This is a followup to this question. I have a class which caches an attribute for its subclasses:
class A(object):
def __init__(self):
self._value = None
@property
def value(self):
if self._value is None:
self._value = self.complex_computation()
return self._value
def complex_computation(self):
raise NotImplemented
Now, let's suppose I have many subclasses of A, each one overriding only complex_computation(), hence delegating the caching mechanism to the parent class. Now let's suppose one of this classes is B and B has a subclass itself, C:
class B(A):
def complex_computation(self):
return # B's complex computation happens here
class C(B):
def complex_computation(self):
return # C's complex computation happens here
However, let's assume that C also wants to return B's value still making use of the caching mechanism defined in class A. C could add the following method:
def parent_complex_computation(self):
return super().value # this does not work
As described in the previous question, this would not work. In fact, if one accesses C's value first, then parent_complex_computation() would always return that version. Same problem happens when parent_complex_computation() is used first, caching B's value.

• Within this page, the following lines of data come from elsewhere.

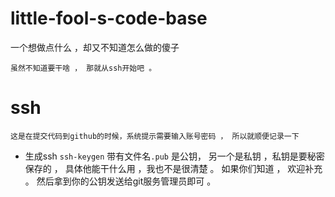 # little-fool-s-code-base
一个想做点什么 ，却又不知道怎么做的傻子 

`虽然不知道要干啥 ， 那就从ssh开始吧 。`
# ssh 
  `这是在提交代码到github的时候，系统提示需要输入账号密码 ， 所以就顺便记录一下`
  
 * 生成ssh `ssh-keygen` 带有文件名`.pub` 是公钥， 另一个是私钥 ，私钥是要秘密保存的 ， 具体他能干什么用 ，我也不是很清楚 。 如果你们知道 ， 欢迎补充 。 然后拿到你的公钥发送给git服务管理员即可 。
 
  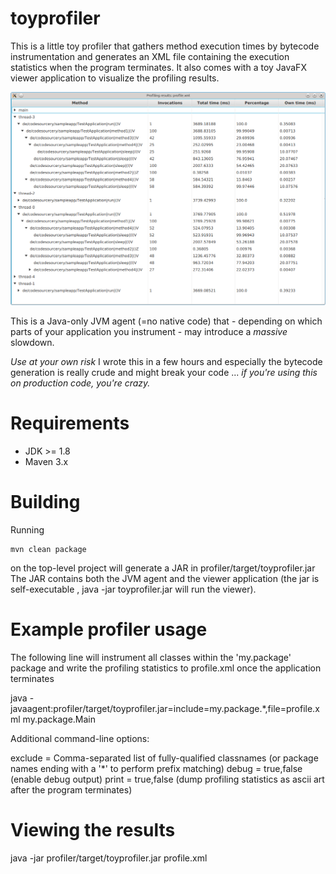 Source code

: # toyprofiler

This is a little toy profiler that gathers method execution times by bytecode instrumentation and generates an XML file containing the execution statistics when the program terminates. It also comes with a toy JavaFX viewer application to visualize the profiling results.

![Image](https://raw.githubusercontent.com/toby1984/toyprofiler/master/screenshot.png)

This is a Java-only JVM agent (=no native code) that - depending on which parts of your application you instrument - may introduce a *massive* slowdown.

*Use at your own risk* I wrote this in a few hours and especially the bytecode generation is really crude and might break your code ... *if you're using this on production code, you're crazy.*

# Requirements

- JDK >= 1.8
- Maven 3.x

# Building

Running

    mvn clean package

on the top-level project will generate a JAR in profiler/target/toyprofiler.jar
The JAR contains both the JVM agent and the viewer application (the jar is self-executable , java -jar toyprofiler.jar will run the viewer).

# Example profiler usage

The following line will instrument all classes within the 'my.package' package and write the profiling statistics to profile.xml once the application terminates

java -javaagent:profiler/target/toyprofiler.jar=include=my.package.*,file=profile.xml  my.package.Main

Additional command-line options:

 exclude = Comma-separated list of fully-qualified classnames (or package names ending with a '*' to perform prefix matching)
 debug = true,false (enable debug output)
 print = true,false (dump profiling statistics as ascii art after the program terminates)

# Viewing the results

java -jar profiler/target/toyprofiler.jar profile.xml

As answered in the previous question, name mangling (i.e. using self.__value instead of self._value in A) could solve the problem, but in that case every subclass of A should redefine both the caching mechanism as its own property and the mangled attribute. Is there a better way to keep the caching mechanism only in class A and not duplicating code, while allowing a subclass to both override the cached method complex_computation AND call the parent's cached value, hence caching both values?